Her first day of competition got off to a strong start. Winstel said she sailed through the qualifying round ending the day in third place in her division.
Then the next day, preparing for the finals, she said the nerves hit. Winstel knew if she finished in third, she’d qualify for the Paraclimbing World Cup.
“I’ve played in a lot of high-stakes games,” she said. “I’ve been in those high-pressure situations, I’m very comfy in those. This was a pressure unlike anything I’ve ever known.”
That morning she composed herself, talked to Flenner and started to climb, once again starting off strong.
“To climb with confidence and security with hundreds of people and the TVs on you is so difficult to do,” Flenner said. “It takes a lot of training and a lot of skill and Caroline encompasses both of those.”

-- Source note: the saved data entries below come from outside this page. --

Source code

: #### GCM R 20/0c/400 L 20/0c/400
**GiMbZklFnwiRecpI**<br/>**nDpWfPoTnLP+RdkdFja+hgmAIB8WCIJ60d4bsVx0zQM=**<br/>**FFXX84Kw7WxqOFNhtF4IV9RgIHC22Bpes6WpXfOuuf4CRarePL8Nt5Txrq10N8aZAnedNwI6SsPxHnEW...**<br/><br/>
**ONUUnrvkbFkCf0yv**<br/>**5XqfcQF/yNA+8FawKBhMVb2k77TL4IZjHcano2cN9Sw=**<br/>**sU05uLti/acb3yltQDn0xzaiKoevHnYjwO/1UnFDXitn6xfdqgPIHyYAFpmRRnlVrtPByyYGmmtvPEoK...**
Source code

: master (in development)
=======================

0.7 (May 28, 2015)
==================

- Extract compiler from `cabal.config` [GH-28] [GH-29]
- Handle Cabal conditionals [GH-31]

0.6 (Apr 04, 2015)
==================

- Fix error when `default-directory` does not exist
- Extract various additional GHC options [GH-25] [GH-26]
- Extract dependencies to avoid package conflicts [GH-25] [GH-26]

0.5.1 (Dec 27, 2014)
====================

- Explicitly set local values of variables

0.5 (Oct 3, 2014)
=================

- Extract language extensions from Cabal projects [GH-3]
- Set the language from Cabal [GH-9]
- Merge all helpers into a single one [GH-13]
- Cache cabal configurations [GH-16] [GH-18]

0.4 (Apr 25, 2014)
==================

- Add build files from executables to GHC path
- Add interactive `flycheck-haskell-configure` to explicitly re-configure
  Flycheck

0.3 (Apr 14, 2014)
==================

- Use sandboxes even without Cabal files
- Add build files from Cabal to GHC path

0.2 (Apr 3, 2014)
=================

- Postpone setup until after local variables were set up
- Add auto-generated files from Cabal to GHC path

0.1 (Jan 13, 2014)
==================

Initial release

Then about three-quarters up the wall, Winstel started to lose steam. She said she was tired, she didn’t rest when she needed to and then she hit a difficult hold. Winstel lost control and fell.
“I came down and I’ve lost things before,” she said. “But I was grinning ear to ear.”
Ultimately, Winstel scored half a point short of qualifying for the World Cup, but she knew almost immediately, she’d be back next year.
“It wasn’t about trophies, it wasn’t about being the best but just loving climbing is something I will be forever grateful for,” she said.
Weeks after coming home, Winstel already has high hopes for the future — not just for her own climbing career, but for others who may never have considered the sport before.
“The warmth that I felt and belonging I think that we both felt in this community is something that we can bring to Cincinnati and that I want to bring to Cincinnati,” she said.
Winstel wants to recruit other aspiring climbers with disabilities to try out the sport and fall in love the same way she did.
Her hope is when the next Paraclimbing National Championships come around in April of 2022, Winstel can bring along a larger crowd of not just cheerleaders but potential competition.